Saskatoon woman's Jeep winds up upside down after hitting snow ridge on University Bridge
Mikhayla Sauverwald-Ricard blames city for creating ramp while grading snow
When Mikhayla Sauverwald-Ricard left her Saskatoon home to drive her mom to work on Wednesday, Feb. 2, she knew the roads were a bit icy.
It was two days after the blizzard that paralyzed much of the province, closing highways and stranding hundreds of drivers.
As the 24-year-old turned from Spadina Crescent onto the University Bridge that morning her Jeep Liberty hit ice and veered into oncoming traffic.
Sauverwald-Ricard managed to right the vehicle before hitting another patch of ice that sent her toward a ridge of snow built up along the bridge.
The snow ridge was the result of grading done to clear the road following the blizzard.
Sauverwald-Ricard thought the snow bank would stop her vehicle in its tracks. Instead, the rock-hard snow ridge acted like a ramp and flipped Sauverwald-Ricard's Jeep onto its roof.
"The snow bank was a lot harder than I ever expected," she said.
"We ended up trying to go look at the snow bank where I had hit and you could barely see the tire prints where my vehicle went up."
The crash left Sauverwald-Ricard suspended upside down in her vehicle.
She managed to get herself out unharmed, aside from some soreness and one missing fingernail.
"I know that if the snow was not piled up like that I would probably not have flipped my vehicle the way that I did. I most likely would have just come to an abrupt stop and not toppled over."
This isn't the first time a snow ridge on a Saskatoon bridge has been blamed for causing an accident.
In 2013 a woman driving on North Circle Drive lost control of her car which then went over the bridge and into the frozen Saskatchewan River.

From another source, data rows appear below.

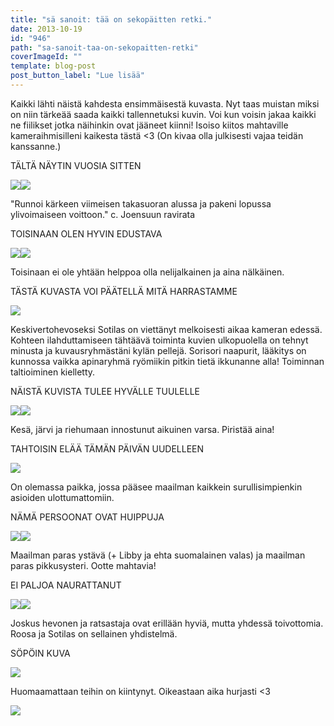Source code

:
 ```yaml
---
title: "sä sanoit: tää on sekopäitten retki."
date: 2013-10-19
id: "946"
path: "sa-sanoit-taa-on-sekopaitten-retki"
coverImageId: ""
template: blog-post
post_button_label: "Lue lisää"
---
```


Kaikki lähti näistä kahdesta ensimmäisestä kuvasta. Nyt taas muistan miksi on niin tärkeää saada kaikki tallennetuksi kuvin. Voi kun voisin jakaa kaikki ne fiilikset jotka näihinkin ovat jääneet kiinni! Isoiso kiitos mahtaville kameraihmisilleni kaikesta tästä <3 (On kivaa olla julkisesti vajaa teidän kanssanne.)

TÄLTÄ NÄYTIN VUOSIA SITTEN

[![](/images/vanha1.jpg)](http://1.bp.blogspot.com/-Wa92K6FagOw/UmLlJRpLxlI/AAAAAAAAHFQ/b797qfVUApg/s1600/vanha1.jpg)[![](/images/vanha2.jpg)](http://4.bp.blogspot.com/-JR_22Bc_Om4/UmLlJiKvlXI/AAAAAAAAHFM/QAdmcG2mBPc/s1600/vanha2.jpg)

"Runnoi kärkeen viimeisen takasuoran alussa ja pakeni lopussa ylivoimaiseen voittoon." c. Joensuun ravirata

TOISINAAN OLEN HYVIN EDUSTAVA

[![](/images/_.jpg)](http://2.bp.blogspot.com/-PnvF1u_vViQ/UmLngHDL-ZI/AAAAAAAAHFk/tIpGQV-Oses/s1600/_.jpg)[![](</images/S3+(12).jpg>)](<http://1.bp.blogspot.com/-0S6XQiMiUfI/UmLngEJPscI/AAAAAAAAHFg/uzPMvHAhH3g/s1600/S3+(12).jpg>)

Toisinaan ei ole yhtään helppoa olla nelijalkainen ja aina nälkäinen.

TÄSTÄ KUVASTA VOI PÄÄTELLÄ MITÄ HARRASTAMME

[![](/images/2013.3.10_6.JPG)](http://1.bp.blogspot.com/-4lJKemRUesE/UmLqZB1pOSI/AAAAAAAAHF0/reSWVC-y5BA/s1600/2013.3.10_6.JPG)

Keskivertohevoseksi Sotilas on viettänyt melkoisesti aikaa kameran edessä. Kohteen ilahduttamiseen tähtäävä toiminta kuvien ulkopuolella on tehnyt minusta ja kuvausryhmästäni kylän pellejä. Sorisori naapurit, lääkitys on kunnossa vaikka apinaryhmä ryömiikin pitkin tietä ikkunanne alla! Toiminnan taltioiminen kielletty.

NÄISTÄ KUVISTA TULEE HYVÄLLE TUULELLE

[![](/images/uinti3.JPG)](http://2.bp.blogspot.com/-iWzFJh9v0Fg/UmLsFPMj5ZI/AAAAAAAAHGI/70RSe_b7Zm4/s1600/uinti3.JPG)[![](</images/S2+(18).jpg>)](<http://3.bp.blogspot.com/-Ncoh_ZtWv4A/UmLsFg4_DzI/AAAAAAAAHGM/p2jADHMM9t8/s1600/S2+(18).jpg>)

Kesä, järvi ja riehumaan innostunut aikuinen varsa. Piristää aina!

TAHTOISIN ELÄÄ TÄMÄN PÄIVÄN UUDELLEEN

[![](/images/IMG_0202.JPG)](http://1.bp.blogspot.com/-SK1oc1GBbUo/UmLt-7LUhzI/AAAAAAAAHG0/1UgTeUtoFfc/s1600/IMG_0202.JPG)

On olemassa paikka, jossa pääsee maailman kaikkein surullisimpienkin asioiden ulottumattomiin.

NÄMÄ PERSOONAT OVAT HUIPPUJA

[![](/images/IMG_0308.JPG)](http://3.bp.blogspot.com/-lsG47WIOk44/UmLsOZdB9DI/AAAAAAAAHGY/Eg2X03sW2W0/s1600/IMG_0308.JPG)[![](/images/16.5.0012.JPG)](http://2.bp.blogspot.com/-jiMUz0DfX1w/UmLsOb-MpXI/AAAAAAAAHGc/nYpzSCLyPQ8/s1600/16.5.0012.JPG)

Maailman paras ystävä (+ Libby ja ehta suomalainen valas) ja maailman paras pikkusysteri. Ootte mahtavia!

EI PALJOA NAURATTANUT

[![](/images/IMG_0257x.JPG)](http://2.bp.blogspot.com/-0TVf2wv_4ao/UmLulfBBGqI/AAAAAAAAHG8/05uqIhQnLtw/s1600/IMG_0257x.JPG)[![](/images/IMG_8916.jpg)](http://4.bp.blogspot.com/-XD3rA0sWPx8/UmLulpDcyHI/AAAAAAAAHHA/6Io3QHU_IG0/s1600/IMG_8916.jpg)

Joskus hevonen ja ratsastaja ovat erillään hyviä, mutta yhdessä toivottomia. Roosa ja Sotilas on sellainen yhdistelmä.

SÖPÖIN KUVA

[![](/images/2013.3.10_9.JPG)](http://3.bp.blogspot.com/-k1WIY_tyeaU/UmLvDCo_7uI/AAAAAAAAHHM/VP1RUMwNr3U/s1600/2013.3.10_9.JPG)

Huomaamattaan teihin on kiintynyt. Oikeastaan aika hurjasti <3

[![](/images/ak.jpg)](http://3.bp.blogspot.com/-9cxKDNFktBg/UmL5v9XIsKI/AAAAAAAAHHc/HmXnwGjT7dw/s1600/ak.jpg)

The woman escaped and police blamed the accident on a buildup of ice and snow along the sides of the bridge.
Asked about the crash, City of Saskatoon spokesperson Mark Rogstad said the city's level of service document requires that all priority and high traffic streets be graded within 12 hours of a significant snowfall ending.
The document also states that the city has six days after a snowfall ends to remove ramping hazards from Circle Drive.
The information provided didn't mention requirements for removing ramping hazards from University Bridge.
Goran Saric, director of roadways, fleet and support for the City of Saskatoon, said University Bridge is a priority street and is graded within 12 hours of snowfall of more than five centimetres ending.
But because of provincial environmental restrictions, the snow from the road — which contains salt — cannot be pushed off onto the river bank.
"We come back with snow blowers and basically blow that snow into trucks and haul away," he said.
"Our crews constantly keep an eye on the bridges, monitor them. And you know our goal is not to have ramping hazards at all."